The other Men in Blue sing the blues
It is one of the greatest ironies in Indian sport that barely weeks after turning in an amazing performance to lift the men’s Asia Cup, hockey players have to go on hunger strike to get recognition for their efforts.india Updated: Sep 27, 2007 23:01 IST
It is one of the greatest ironies in Indian sport that barely weeks after turning in an amazing performance to lift the men’s Asia Cup, hockey players have to go on hunger strike to get recognition for their efforts. Throughout the Asia Cup tournament, the Men in Blue were in magnificent form, winning all the matches in the series and scoring 57 goals — a record for any team — that included a 20-0 win against Sri Lanka. The team’s splendid 7-2 victory over South Korea in the Cup final even set a new benchmark for upcoming tourneys like the Beijing Olympics and the 2010 World Cup. Which makes the reported decision of the players to protest in this manner all the more unfortunate. The players may have a genuine grouse that cricket has hogged the limelight and pushed hockey into the shadows. But then cricket also happens to be the only marketable sport in India today, thanks to the BCCI hardselling itself — unlike the Indian Hockey Federation (IHF).
With the media playing a very willing partner, is it any wonder that the talent of our hockey players stays invisible for most of the time while even lesser talents in other sports are ‘packaged’ and seen better?
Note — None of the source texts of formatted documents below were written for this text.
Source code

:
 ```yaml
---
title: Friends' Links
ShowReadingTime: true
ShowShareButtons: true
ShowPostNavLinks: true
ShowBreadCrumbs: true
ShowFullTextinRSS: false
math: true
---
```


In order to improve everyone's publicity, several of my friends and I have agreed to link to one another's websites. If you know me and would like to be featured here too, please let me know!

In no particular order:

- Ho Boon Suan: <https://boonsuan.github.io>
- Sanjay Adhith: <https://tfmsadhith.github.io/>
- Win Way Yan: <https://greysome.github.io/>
The media, for instance, sat up and took note of the Indian win in the Asia Cup only after the finals. This is a shame since one game need not exclude another. Doesn’t Germany play international football with as much zeal as hockey? It is sad that monetary rewards in the country are confined to a few sports like cricket and, to a much lesser extent, soccer, which leaves hardly any incentive to inspire India’s immense hockey talent. When some of the world’s best dribblers get to stay at hotels where even state cricket teams wouldn’t, how can the IHF take it for granted that players will play their hearts out for the paltry match fees they get?
The Sports Ministry made matters worse by recently demoting hockey from its ‘priority list’. The IHF should address the lack of interest in the game at the grassroots level in traditional hockey playing states like Karnataka, Punjab and Tamil Nadu. Unless we ensure that the game is run professionally and that the players get sponsors, hockey will remain a game that we used to excel in.